• [TASK ITEM] Using the listing below, select the lines with the word "разработки" and copy them.

• [DATA SUPPLIED]

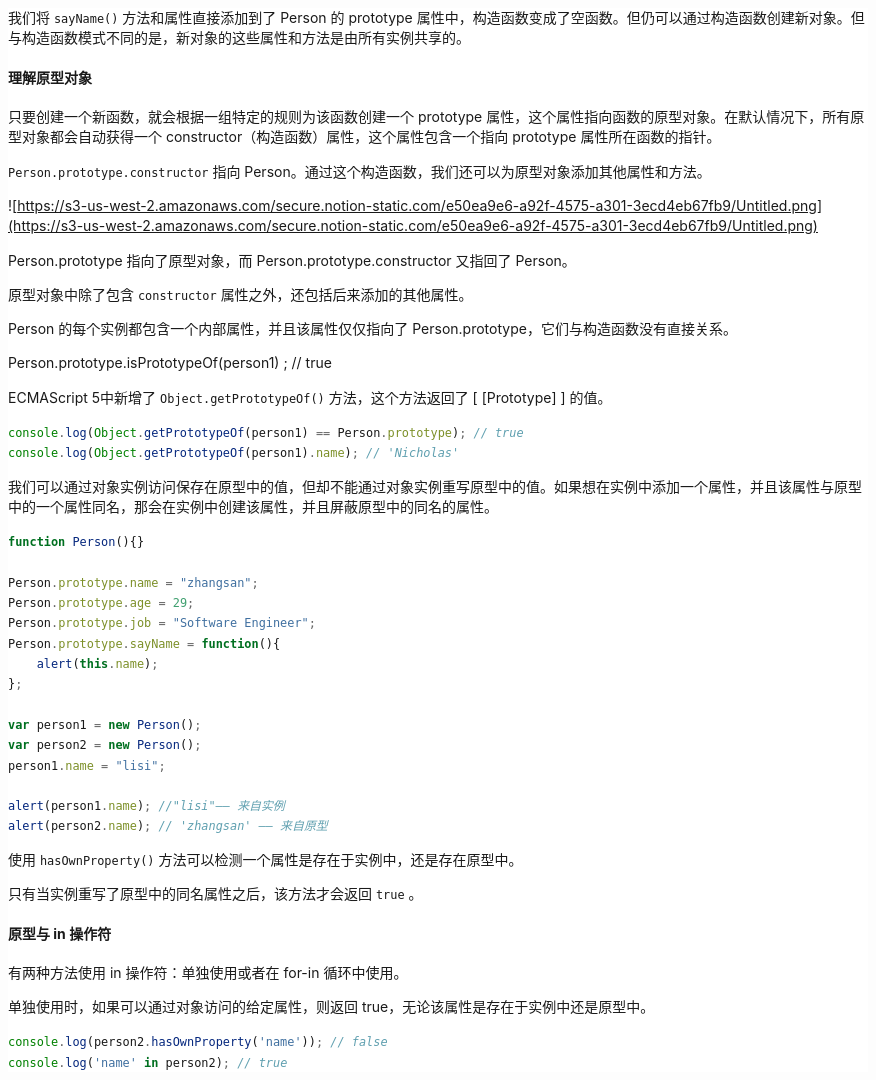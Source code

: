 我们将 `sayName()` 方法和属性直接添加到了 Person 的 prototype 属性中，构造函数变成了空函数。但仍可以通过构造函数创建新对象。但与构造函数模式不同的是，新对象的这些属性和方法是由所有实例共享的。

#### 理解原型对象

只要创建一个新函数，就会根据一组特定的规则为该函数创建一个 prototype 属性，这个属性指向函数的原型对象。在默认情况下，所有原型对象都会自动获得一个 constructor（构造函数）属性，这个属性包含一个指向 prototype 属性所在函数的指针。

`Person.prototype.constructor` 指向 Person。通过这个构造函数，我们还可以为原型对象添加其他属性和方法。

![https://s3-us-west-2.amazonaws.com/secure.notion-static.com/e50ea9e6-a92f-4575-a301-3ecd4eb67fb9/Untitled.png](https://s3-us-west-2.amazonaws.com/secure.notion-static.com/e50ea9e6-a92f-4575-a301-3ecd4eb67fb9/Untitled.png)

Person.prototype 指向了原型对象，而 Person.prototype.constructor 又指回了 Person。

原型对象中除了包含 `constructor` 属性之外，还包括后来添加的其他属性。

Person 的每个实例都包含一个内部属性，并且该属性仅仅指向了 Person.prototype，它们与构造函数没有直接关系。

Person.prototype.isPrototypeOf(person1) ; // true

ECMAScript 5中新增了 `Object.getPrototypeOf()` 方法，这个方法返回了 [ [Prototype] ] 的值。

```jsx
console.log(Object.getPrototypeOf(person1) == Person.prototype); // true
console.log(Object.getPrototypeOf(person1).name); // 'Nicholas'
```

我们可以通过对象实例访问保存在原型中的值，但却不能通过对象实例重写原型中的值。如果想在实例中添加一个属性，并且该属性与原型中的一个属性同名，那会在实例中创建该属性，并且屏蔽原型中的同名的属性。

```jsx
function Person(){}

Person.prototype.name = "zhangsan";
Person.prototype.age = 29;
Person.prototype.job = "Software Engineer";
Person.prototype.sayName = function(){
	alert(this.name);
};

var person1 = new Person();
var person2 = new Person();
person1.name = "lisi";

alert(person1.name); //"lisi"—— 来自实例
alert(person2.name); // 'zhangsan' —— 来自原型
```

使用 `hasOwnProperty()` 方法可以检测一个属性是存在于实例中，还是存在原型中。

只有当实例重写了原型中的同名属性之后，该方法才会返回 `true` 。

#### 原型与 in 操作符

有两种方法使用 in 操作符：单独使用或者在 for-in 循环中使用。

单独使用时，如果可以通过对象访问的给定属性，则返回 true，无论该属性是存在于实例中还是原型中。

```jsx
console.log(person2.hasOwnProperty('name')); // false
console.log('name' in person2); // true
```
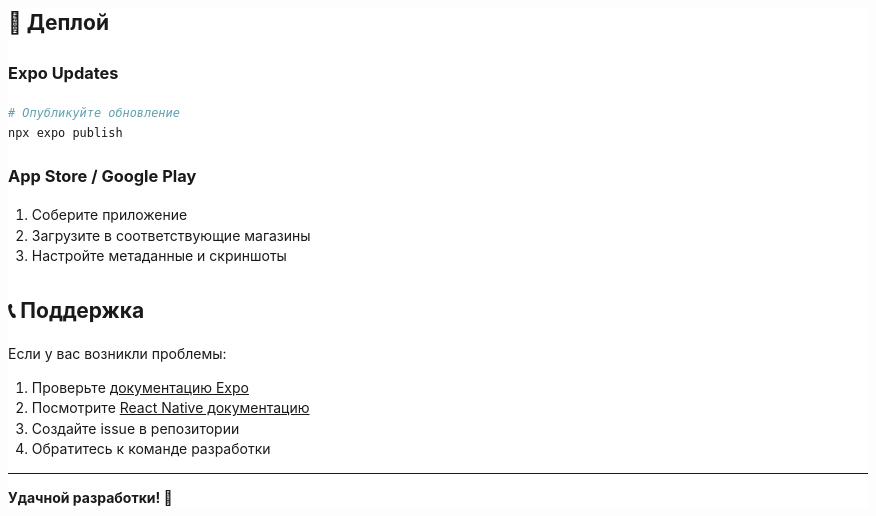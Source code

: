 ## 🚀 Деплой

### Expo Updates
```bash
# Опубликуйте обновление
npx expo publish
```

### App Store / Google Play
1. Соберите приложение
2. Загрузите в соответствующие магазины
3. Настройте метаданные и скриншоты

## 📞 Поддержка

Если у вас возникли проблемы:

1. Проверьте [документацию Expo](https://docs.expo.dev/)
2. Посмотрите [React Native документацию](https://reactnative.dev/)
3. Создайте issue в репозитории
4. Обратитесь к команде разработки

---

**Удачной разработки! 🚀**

• [WRITTEN SOLUTION]
4. Обратитесь к команде разработки
**Удачной разработки! 🚀**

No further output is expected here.